Start of Supplied data

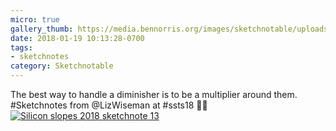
 ```yaml
---
micro: true
gallery_thumb: https://media.bennorris.org/images/sketchnotable/uploads/2018/f4d146751e.jpg
date: 2018-01-19 10:13:28-0700
tags:
- sketchnotes
category: Sketchnotable
---
```


The best way to handle a diminisher is to be a multiplier around them. #Sketchnotes from @LizWiseman at #ssts18 ✍🏼 [![Silicon slopes 2018 sketchnote 13](https://media.bennorris.org/images/sketchnotable/uploads/2018/f4d146751e.jpg)](https://media.bennorris.org/images/sketchnotable/uploads/2018/f4d146751e.jpg)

End of Supplied data

Exercise description - Repeat every record above exactly, except the pictures.

Response below -
 ```yaml
---
micro: true
gallery_thumb: https://media.bennorris.org/images/sketchnotable/uploads/2018/f4d146751e.jpg
date: 2018-01-19 10:13:28-0700
tags:
- sketchnotes
category: Sketchnotable
---
```


The best way to handle a diminisher is to be a multiplier around them. #Sketchnotes from @LizWiseman at #ssts18 ✍🏼 [![Silicon slopes 2018 sketchnote 13](https://media.bennorris.org/images/sketchnotable/uploads/2018/f4d146751e.jpg)](https://media.bennorris.org/images/sketchnotable/uploads/2018/f4d146751e.jpg)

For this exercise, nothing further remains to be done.